*How to complete this task:* Copy the result of filtering the entries below for lines that include the string "celebration".

*Data provided:*
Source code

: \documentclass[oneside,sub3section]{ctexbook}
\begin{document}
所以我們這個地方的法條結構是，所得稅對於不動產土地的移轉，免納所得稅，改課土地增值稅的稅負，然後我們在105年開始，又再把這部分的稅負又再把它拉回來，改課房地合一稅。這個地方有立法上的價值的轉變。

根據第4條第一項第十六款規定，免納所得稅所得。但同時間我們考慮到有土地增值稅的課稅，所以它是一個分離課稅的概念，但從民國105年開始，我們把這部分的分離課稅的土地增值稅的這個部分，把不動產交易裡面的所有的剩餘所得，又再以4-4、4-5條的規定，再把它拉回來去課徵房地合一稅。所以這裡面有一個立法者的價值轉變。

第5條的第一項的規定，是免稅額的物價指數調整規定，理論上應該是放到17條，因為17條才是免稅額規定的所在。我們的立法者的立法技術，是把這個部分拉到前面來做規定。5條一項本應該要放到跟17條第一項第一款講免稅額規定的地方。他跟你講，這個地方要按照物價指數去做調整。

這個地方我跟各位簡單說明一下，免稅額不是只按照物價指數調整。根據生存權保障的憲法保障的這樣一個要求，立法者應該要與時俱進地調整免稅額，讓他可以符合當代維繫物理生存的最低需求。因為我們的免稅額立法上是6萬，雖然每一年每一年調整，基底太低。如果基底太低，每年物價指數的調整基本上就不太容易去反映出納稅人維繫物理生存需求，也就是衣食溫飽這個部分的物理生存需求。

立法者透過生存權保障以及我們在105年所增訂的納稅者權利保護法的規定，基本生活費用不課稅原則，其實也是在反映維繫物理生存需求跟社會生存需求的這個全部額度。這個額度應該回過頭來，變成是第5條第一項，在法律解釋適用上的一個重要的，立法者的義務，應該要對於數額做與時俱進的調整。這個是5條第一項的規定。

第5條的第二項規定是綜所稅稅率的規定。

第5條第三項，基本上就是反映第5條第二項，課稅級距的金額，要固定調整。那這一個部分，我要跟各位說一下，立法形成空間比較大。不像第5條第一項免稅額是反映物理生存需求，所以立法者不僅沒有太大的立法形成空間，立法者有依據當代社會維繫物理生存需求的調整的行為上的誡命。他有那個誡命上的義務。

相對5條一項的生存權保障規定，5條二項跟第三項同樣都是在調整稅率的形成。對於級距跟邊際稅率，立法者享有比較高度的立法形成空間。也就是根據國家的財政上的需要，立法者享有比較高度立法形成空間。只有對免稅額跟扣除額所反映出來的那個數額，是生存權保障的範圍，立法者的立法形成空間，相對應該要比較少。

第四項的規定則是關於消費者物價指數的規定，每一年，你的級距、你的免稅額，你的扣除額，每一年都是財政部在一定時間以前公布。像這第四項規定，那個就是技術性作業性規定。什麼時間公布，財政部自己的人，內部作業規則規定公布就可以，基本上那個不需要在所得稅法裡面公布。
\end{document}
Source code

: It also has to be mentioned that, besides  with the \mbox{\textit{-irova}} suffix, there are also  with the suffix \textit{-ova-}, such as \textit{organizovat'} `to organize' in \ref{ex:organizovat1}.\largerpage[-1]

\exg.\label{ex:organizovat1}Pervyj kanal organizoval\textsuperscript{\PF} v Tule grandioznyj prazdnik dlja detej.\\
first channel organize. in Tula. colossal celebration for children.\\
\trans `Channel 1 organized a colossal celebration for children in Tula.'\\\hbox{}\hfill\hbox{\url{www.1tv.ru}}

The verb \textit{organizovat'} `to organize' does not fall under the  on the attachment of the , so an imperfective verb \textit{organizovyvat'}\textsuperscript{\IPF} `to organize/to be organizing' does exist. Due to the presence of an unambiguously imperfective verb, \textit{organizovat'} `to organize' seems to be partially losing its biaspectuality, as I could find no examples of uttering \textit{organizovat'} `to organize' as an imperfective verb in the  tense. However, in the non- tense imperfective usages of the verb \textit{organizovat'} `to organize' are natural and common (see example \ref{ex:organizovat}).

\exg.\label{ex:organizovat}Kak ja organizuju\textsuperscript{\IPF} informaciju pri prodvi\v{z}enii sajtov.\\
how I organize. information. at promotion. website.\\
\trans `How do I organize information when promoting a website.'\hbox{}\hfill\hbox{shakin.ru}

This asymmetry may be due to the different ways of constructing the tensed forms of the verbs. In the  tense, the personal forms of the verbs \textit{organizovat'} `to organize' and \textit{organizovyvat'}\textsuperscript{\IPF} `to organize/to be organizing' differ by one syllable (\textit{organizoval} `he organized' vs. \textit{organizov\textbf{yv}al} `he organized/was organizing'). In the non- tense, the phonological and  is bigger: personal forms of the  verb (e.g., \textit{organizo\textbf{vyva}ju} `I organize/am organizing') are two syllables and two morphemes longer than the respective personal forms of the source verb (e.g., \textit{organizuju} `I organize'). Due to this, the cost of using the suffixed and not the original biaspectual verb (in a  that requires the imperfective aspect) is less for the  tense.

*Task solution:*
first channel organize. in Tula. colossal celebration for children.\\
\trans `Channel 1 organized a colossal celebration for children in Tula.'\\\hbox{}\hfill\hbox{\url{www.1tv.ru}}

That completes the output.